Monday, October 14, marks the birth anniversary of Lillian Gish. It's only natural that TCM should spend some time with Gish, starting with several of her silents since Gish was at her most famous during the silent era. The first silent Gish film TCM is showing tomorrow is Broken Blossoms, at 6:00 AM. A search of the blog suggests that I have never done a full-length post about it before, so now is a good time to do so.
Richard Barthelmess plays Chen Huan, the "Yellow Man". He's a Chinese man who's come to London to preach the non-violent Buddhist way of life, only to find that Londoners apparently don't care about such things -- Chen has wound up in the Limehouse, one of London's slum districts, where he makes a living, such as it is, by selling Chinese-themed knickknacks.
The other male lead is "Battling" Burrows, a boxer played by Donald Crisp, long before he became the kindly older man in movies like How Green Was My Valley -- these are his young, virile days. Well, not that young, since he's old enough to have fathered a teenaged daughter Lucy (Lillian Gish), who lives with him. Burrows is a brute of a man, and not only inside the boxing ring, as he treats Lucy like dirt, making her wait on him hand and foot and beating her if she doesn't do what he says.
It's unsurprising, then, that Lucy would eventually run away from her father. You can probably guess what happens next, which is that Lucy winds up in the Asian section of Limehouse, which is how she meets Chen. He takes her in, nd she falls hard for him because she's never known a man to show her any kindness -- kindnesses that Chen sees as part of his Buddhist duty. Burrows realizes what a jerk he's been, and Chen and Lucy live together happily ever after.
Yeah, right, you know there's no chance in hell of that last sentence coming to pass in a movie like this. Burrows would never just give up his daughter if she ran away. And he especially wouldn't do it if she wound up with -- horror of horrors -- a Chinaman! One of Burrows' friends finds out what's happened to Lucy, sending Burrows to Limehouse to get her from Chen and take her home, which ultimately leads to the movie's tragic denouement.

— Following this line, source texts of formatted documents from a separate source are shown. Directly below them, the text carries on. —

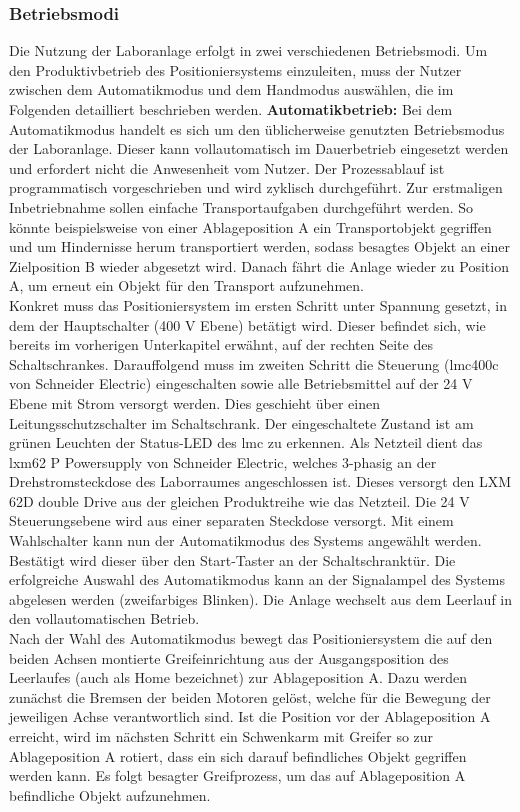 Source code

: \documentclass[../../../Bachelorarbeit.tex]{subfiles}
\begin{document}
\subsubsection{Betriebsmodi}
Die Nutzung der Laboranlage erfolgt in zwei verschiedenen Betriebsmodi. Um den Produktivbetrieb des Positioniersystems einzuleiten, muss der Nutzer zwischen dem Automatikmodus und dem Handmodus auswählen, die im Folgenden detailliert beschrieben werden.
\bigskip
\newline
\textbf{Automatikbetrieb:} Bei dem Automatikmodus handelt es sich um den üblicherweise genutzten Betriebsmodus der Laboranlage. Dieser kann vollautomatisch im Dauerbetrieb eingesetzt werden und erfordert nicht die Anwesenheit vom Nutzer. Der Prozessablauf ist programmatisch vorgeschrieben und wird zyklisch durchgeführt. Zur erstmaligen Inbetriebnahme sollen einfache Transportaufgaben durchgeführt werden. So könnte beispielsweise von einer Ablageposition A ein Transportobjekt gegriffen und um Hindernisse herum transportiert werden, sodass besagtes Objekt an einer Zielposition B wieder abgesetzt wird. Danach fährt die Anlage wieder zu Position A, um erneut ein Objekt für den Transport aufzunehmen.\\
Konkret muss das Positioniersystem im ersten Schritt unter Spannung gesetzt, in dem der Hauptschalter (400 \si{V} Ebene) betätigt wird. Dieser befindet sich, wie bereits im vorherigen Unterkapitel erwähnt, auf der rechten Seite des Schaltschrankes. Darauffolgend muss im zweiten Schritt die Steuerung (\acs{lmc}400c von Schneider Electric) eingeschalten sowie alle Betriebsmittel auf der 24 \si{V} Ebene mit Strom versorgt werden. Dies geschieht über einen Leitungsschutzschalter im Schaltschrank. Der eingeschaltete Zustand ist am grünen Leuchten der Status-LED des \acs{lmc} zu erkennen. Als Netzteil dient das \acs{lxm}62 P Powersupply von Schneider Electric, welches 3-phasig an der Drehstromsteckdose des Laborraumes angeschlossen ist. Dieses versorgt den LXM 62D double Drive aus der gleichen Produktreihe wie das Netzteil. Die 24 \si{V} Steuerungsebene wird aus einer separaten Steckdose versorgt. Mit einem Wahlschalter kann nun der Automatikmodus des Systems angewählt werden. Bestätigt wird dieser über den Start-Taster an der Schaltschranktür. Die erfolgreiche Auswahl des Automatikmodus kann an der Signalampel des Systems abgelesen werden (zweifarbiges Blinken). Die Anlage wechselt aus dem Leerlauf in den vollautomatischen Betrieb.\\ 
Nach der Wahl des Automatikmodus bewegt das Positioniersystem die auf den beiden Achsen montierte Greifeinrichtung aus der Ausgangsposition des Leerlaufes (auch als Home bezeichnet) zur Ablageposition A. Dazu werden zunächst die Bremsen der beiden Motoren gelöst, welche für die Bewegung der jeweiligen Achse verantwortlich sind. Ist die Position vor der Ablageposition A erreicht, wird im nächsten Schritt ein Schwenkarm mit Greifer so zur Ablageposition A rotiert, dass ein sich darauf befindliches Objekt gegriffen werden kann. Es folgt besagter Greifprozess, um das auf Ablageposition A befindliche Objekt aufzunehmen.\\
\end{document}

Broken Blossoms has naturally aged somewhat in the 90-plus years since it was released, and that's unfotunately to the detriment of the movie at times when watching it in 2013. Modern critics will immediately point out that you've got lily-white Richard Barthelmess playing somebody from China. That, and the Chinese people being portrayed as having all the old stereotypes. (To be fair, the whites aren't exactly morally upstanding here either.) As for the idea of interracial love being forbidden, I think in the case of Broken Blossoms that's beside the point. Burrows is a controlling, possessive man much like Patrick Bergen's character in Sleeping With the Enemy 70 years later, a man who would go halfway across the country to find the woman he obsesses over, even if she's seeing another white guy now. The three leads all give excellent performances for a silent melodrama, and the story, while predictable, still fascinates.
Broken Blossoms has received a DVD release, although the one TCM sells is a bit expensive.